_Exercise_
Pick out the lines below with "migrate" and list them.

Dataset records
------------------------

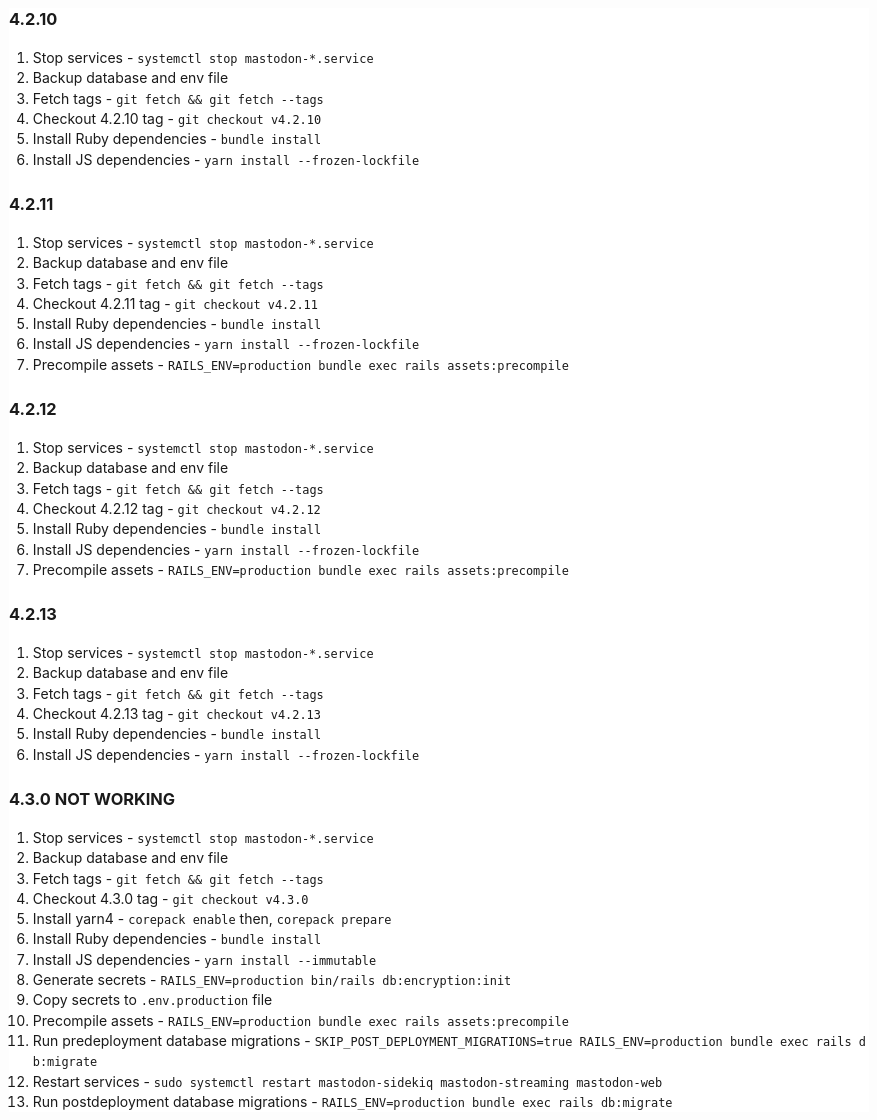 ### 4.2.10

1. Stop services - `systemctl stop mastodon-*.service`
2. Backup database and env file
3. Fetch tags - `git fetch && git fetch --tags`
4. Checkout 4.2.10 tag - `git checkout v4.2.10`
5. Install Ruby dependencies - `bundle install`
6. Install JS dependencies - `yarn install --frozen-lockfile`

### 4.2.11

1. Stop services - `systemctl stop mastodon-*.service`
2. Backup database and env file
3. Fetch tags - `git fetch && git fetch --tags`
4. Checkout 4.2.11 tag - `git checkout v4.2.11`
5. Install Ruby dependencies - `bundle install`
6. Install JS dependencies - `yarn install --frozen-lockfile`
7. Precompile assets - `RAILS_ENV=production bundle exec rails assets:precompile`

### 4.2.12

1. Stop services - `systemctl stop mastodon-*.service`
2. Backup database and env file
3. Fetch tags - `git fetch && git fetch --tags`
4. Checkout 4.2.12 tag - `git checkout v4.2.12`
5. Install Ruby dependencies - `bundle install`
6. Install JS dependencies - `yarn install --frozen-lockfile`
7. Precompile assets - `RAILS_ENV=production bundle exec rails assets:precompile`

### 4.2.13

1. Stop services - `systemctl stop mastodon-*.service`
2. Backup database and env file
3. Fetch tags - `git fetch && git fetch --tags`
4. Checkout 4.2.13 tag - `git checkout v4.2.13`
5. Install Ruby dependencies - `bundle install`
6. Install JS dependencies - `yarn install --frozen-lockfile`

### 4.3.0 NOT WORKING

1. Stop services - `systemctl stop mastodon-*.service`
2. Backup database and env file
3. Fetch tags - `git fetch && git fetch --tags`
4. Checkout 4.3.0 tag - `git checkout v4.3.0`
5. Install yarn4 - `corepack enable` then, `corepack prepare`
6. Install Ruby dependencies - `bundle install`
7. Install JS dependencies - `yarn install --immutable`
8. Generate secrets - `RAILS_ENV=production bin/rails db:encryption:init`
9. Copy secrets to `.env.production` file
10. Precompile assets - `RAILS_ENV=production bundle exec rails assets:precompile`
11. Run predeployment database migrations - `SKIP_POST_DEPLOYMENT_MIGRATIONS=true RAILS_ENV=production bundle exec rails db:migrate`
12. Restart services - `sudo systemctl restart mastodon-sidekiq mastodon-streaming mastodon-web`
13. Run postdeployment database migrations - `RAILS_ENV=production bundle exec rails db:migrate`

------------------------

_Solution for this exercise_
11. Run predeployment database migrations - `SKIP_POST_DEPLOYMENT_MIGRATIONS=true RAILS_ENV=production bundle exec rails db:migrate`
13. Run postdeployment database migrations - `RAILS_ENV=production bundle exec rails db:migrate`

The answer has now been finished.